[Supplied material Boundary: Start]
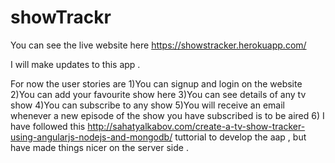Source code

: # showTrackr

You can see the live website here https://showstracker.herokuapp.com/

I will make updates to this app . 

For now the user stories are 
1)You can signup and login on the website
2)You can add your favourite show here
3)You can see details of any tv show 
4)You can subscribe to any show
5)You will receive an email whenever a new episode of the show you have subscribed is to be aired
6) I have followed this http://sahatyalkabov.com/create-a-tv-show-tracker-using-angularjs-nodejs-and-mongodb/ tuttorial to develop the aap 
, but have made things nicer on the server side .
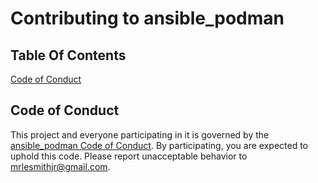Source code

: # Contributing to ansible_podman

## Table Of Contents

[Code of Conduct](#code-of-conduct)

## Code of Conduct

This project and everyone participating in it is governed by the [ansible_podman Code of Conduct](CODE_OF_CONDUCT.md). By participating, you are expected to uphold this code. Please report unacceptable behavior to [mrlesmithjr@gmail.com](mailto:mrlesmithjr@gmail.com).
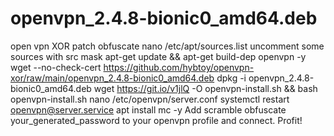 # openvpn_2.4.8-bionic0_amd64.deb
open vpn XOR patch obfuscate 
nano /etc/apt/sources.list
uncomment some sources with src mask
apt-get update && apt-get build-dep openvpn -y
wget --no-check-cert https://github.com/hybtoy/openvpn-xor/raw/main/openvpn_2.4.8-bionic0_amd64.deb
dpkg -i openvpn_2.4.8-bionic0_amd64.deb
wget https://git.io/v1jlQ -O openvpn-install.sh && bash openvpn-install.sh
nano /etc/openvpn/server.conf
systemctl restart openvpn@server.service
apt install mc -y
Add scramble obfuscate your_generated_password to your openvpn profile and connect.
Profit!
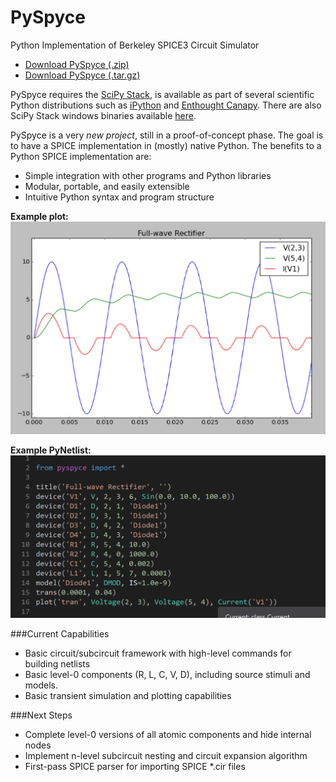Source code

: PySpyce
=======
Python Implementation of Berkeley SPICE3 Circuit Simulator

* [Download PySpyce (.zip)](https://github.com/josephmhood/PySpyce/zipball/master)
* [Download PySpyce (.tar.gz)](https://github.com/josephmhood/PySpyce/tarball/master)

PySpyce requires the [SciPy Stack](http://www.scipy.org/stackspec.html), is available as part of several scientific Python distributions such as [iPython](http://ipython.org/) and [Enthought Canapy](https://www.enthought.com/products/canopy/). There are also SciPy Stack windows binaries available [here](http://www.lfd.uci.edu/~gohlke/pythonlibs/#scipy-stack).

PySpyce is a very _new project_, still in a proof-of-concept phase. The goal is to have a SPICE implementation in (mostly) native Python.
The benefits to a Python SPICE implementation are:
* Simple integration with other programs and Python libraries
* Modular, portable, and easily extensible
* Intuitive Python syntax and program structure

**Example plot:**
![Plot](/images/fig1.png)

**Example PyNetlist:**
![Netlist](/images/netlist1.png)

###Current Capabilities
* Basic circuit/subcircuit framework with high-level commands for building netlists
* Basic level-0 components (R, L, C, V, D), including source stimuli and models.
* Basic transient simulation and plotting capabilities

###Next Steps
* Complete level-0 versions of all atomic components and hide internal nodes
* Implement n-level subcircuit nesting and circuit expansion algorithm
* First-pass SPICE parser for importing SPICE *.cir files
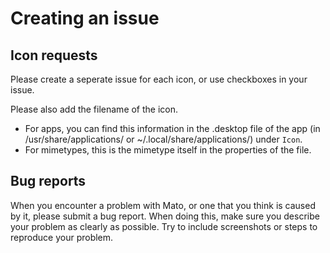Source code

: # Creating an issue

## Icon requests
Please create a seperate issue for each icon, or use checkboxes in your issue.

Please also add the filename of the icon.
  - For apps, you can find this information in the .desktop file of the app (in /usr/share/applications/ or ~/.local/share/applications/) under `Icon`.
  - For mimetypes, this is the mimetype itself in the properties of the file.

## Bug reports
When you encounter a problem with Mato, or one that you think is caused by it, please submit a bug report. When doing this, make sure you describe your problem as clearly as possible. Try to include screenshots or steps to reproduce your problem.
[Supplied material Boundary: End]
● **Task**
Retype only the lines above from the one with "This project and" through the one with "nano /etc/openvpn/server.conf", exactly and with both ends. Images stay out.

● **Problem solution**
This project and everyone participating in it is governed by the [ansible_podman Code of Conduct](CODE_OF_CONDUCT.md). By participating, you are expected to uphold this code. Please report unacceptable behavior to [mrlesmithjr@gmail.com](mailto:mrlesmithjr@gmail.com).
 # openvpn_2.4.8-bionic0_amd64.deb
open vpn XOR patch obfuscate 
nano /etc/apt/sources.list
uncomment some sources with src mask
apt-get update && apt-get build-dep openvpn -y
wget --no-check-cert https://github.com/hybtoy/openvpn-xor/raw/main/openvpn_2.4.8-bionic0_amd64.deb
dpkg -i openvpn_2.4.8-bionic0_amd64.deb
wget https://git.io/v1jlQ -O openvpn-install.sh && bash openvpn-install.sh
nano /etc/openvpn/server.conf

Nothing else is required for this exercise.